Tiaden A, Hilbi H - Sensors (Basel) (2012)

Bottom Line: AHK signaling regulates the virulence of L. pneumophila and V. cholerae, pathogen-host cell interactions, formation of biofilms or extracellular filaments, expression of a genomic "fitness island" and competence.Here, we outline the processes, wherein AHK signaling plays a role, and review recent insights into the function of proteins encoded by the lqs and cqs gene clusters.To this end, we will focus on the autoinducer synthases catalysing the biosynthesis of AHKs, on the cognate trans-membrane sensor kinases detecting the signals, and on components of the down-stream phosphorelay cascade that promote the transmission and integration of signaling events regulating gene expression.
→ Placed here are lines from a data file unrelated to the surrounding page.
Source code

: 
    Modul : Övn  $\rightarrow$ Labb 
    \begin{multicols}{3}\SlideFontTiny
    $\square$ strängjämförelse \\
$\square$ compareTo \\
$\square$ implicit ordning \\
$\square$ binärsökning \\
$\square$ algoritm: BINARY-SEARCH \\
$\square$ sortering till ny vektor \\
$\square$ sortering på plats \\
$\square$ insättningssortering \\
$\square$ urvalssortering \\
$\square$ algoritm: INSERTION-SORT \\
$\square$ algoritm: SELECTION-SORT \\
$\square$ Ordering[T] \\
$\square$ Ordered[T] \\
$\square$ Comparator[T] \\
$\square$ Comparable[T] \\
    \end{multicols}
View Article: PubMed Central - PubMed

Affiliation: Competence Center for Applied Biotechnology and Molecular Medicine, University Zürich, Zürich, Switzerland. nicki.tiaden@cabmm.uzh.ch

ABSTRACT
Bacteria synthesize and sense low molecular weight signaling molecules, termed autoinducers, to measure their population density and community complexity. One class of autoinducers, the α-hydroxyketones (AHKs), is produced and detected by the water-borne opportunistic pathogens Legionella pneumophila and Vibrio cholerae, which cause Legionnaires' disease and cholera, respectively. The "Legionella quorum sensing" (lqs) or "cholera quorum sensing" (cqs) genes encode enzymes that produce and sense the AHK molecules "Legionella autoinducer-1" (LAI-1; 3-hydroxypentadecane-4-one) or cholera autoinducer-1 (CAI-1; 3-hydroxytridecane-4-one). AHK signaling regulates the virulence of L. pneumophila and V. cholerae, pathogen-host cell interactions, formation of biofilms or extracellular filaments, expression of a genomic "fitness island" and competence. Here, we outline the processes, wherein AHK signaling plays a role, and review recent insights into the function of proteins encoded by the lqs and cqs gene clusters. To this end, we will focus on the autoinducer synthases catalysing the biosynthesis of AHKs, on the cognate trans-membrane sensor kinases detecting the signals, and on components of the down-stream phosphorelay cascade that promote the transmission and integration of signaling events regulating gene expression.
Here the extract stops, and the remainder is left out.